• **The problem**
Reproduce every line in the material below that holds "emph".

• **Provided material**

· · ·

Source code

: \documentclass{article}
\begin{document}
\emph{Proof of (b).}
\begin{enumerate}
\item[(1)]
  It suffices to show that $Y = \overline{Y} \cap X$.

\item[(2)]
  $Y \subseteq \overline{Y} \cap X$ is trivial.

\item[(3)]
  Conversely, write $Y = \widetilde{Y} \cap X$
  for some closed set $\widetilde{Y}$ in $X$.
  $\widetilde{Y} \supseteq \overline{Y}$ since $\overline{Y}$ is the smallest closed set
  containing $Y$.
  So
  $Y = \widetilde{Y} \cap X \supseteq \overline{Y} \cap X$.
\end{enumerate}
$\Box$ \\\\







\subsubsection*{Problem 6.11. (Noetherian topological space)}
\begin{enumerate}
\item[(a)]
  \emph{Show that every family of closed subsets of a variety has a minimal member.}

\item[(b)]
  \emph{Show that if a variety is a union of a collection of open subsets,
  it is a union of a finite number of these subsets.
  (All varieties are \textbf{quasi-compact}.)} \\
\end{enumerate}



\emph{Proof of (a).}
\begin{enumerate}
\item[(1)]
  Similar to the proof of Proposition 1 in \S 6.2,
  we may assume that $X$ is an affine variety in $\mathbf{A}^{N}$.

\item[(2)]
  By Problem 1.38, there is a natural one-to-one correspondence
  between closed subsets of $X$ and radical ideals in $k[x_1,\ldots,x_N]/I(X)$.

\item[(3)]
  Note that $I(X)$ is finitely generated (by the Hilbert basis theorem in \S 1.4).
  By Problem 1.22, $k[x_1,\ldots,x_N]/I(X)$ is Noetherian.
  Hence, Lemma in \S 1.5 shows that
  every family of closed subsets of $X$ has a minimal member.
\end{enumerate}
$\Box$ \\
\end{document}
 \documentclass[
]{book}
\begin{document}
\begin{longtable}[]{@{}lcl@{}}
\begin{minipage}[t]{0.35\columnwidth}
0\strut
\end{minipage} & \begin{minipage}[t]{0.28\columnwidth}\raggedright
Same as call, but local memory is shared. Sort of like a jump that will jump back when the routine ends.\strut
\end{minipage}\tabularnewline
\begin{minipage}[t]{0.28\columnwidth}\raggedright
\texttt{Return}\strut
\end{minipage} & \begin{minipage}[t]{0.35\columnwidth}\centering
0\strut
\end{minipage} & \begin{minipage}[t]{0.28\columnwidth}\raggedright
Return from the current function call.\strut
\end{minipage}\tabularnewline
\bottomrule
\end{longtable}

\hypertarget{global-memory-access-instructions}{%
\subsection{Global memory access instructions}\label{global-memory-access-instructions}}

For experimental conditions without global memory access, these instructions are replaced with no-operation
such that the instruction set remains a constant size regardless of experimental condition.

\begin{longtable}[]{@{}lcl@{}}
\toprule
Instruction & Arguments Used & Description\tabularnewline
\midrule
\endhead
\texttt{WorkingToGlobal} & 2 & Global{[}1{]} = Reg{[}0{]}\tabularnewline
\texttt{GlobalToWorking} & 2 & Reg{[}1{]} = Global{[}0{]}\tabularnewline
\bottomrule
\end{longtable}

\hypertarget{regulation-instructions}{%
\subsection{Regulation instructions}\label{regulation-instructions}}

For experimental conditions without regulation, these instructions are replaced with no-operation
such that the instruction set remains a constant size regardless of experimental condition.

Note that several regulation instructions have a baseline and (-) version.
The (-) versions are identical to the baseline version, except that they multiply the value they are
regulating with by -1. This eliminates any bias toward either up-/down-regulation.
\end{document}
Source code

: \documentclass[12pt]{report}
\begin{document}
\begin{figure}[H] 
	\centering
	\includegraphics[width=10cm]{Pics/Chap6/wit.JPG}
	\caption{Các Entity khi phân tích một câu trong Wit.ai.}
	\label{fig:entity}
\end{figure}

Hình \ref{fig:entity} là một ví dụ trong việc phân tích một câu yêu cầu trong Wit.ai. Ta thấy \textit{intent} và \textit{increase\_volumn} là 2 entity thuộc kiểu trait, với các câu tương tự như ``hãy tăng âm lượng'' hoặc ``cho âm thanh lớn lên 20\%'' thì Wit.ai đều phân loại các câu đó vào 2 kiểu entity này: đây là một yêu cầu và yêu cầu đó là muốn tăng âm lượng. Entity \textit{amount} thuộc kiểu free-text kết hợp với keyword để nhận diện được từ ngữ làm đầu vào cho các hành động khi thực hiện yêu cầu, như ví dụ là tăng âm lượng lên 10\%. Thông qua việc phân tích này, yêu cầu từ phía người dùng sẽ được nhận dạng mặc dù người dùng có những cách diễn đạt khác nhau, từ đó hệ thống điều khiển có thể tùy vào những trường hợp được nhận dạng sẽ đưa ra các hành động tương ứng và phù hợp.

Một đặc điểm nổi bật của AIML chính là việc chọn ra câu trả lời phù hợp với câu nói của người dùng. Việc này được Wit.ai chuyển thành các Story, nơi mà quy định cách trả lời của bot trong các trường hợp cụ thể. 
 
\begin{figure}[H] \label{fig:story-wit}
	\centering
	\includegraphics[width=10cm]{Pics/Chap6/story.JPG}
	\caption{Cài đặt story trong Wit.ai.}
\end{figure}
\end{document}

· · ·

• **Task response**
\emph{Proof of (b).}
  \emph{Show that every family of closed subsets of a variety has a minimal member.}
  \emph{Show that if a variety is a union of a collection of open subsets,
\emph{Proof of (a).}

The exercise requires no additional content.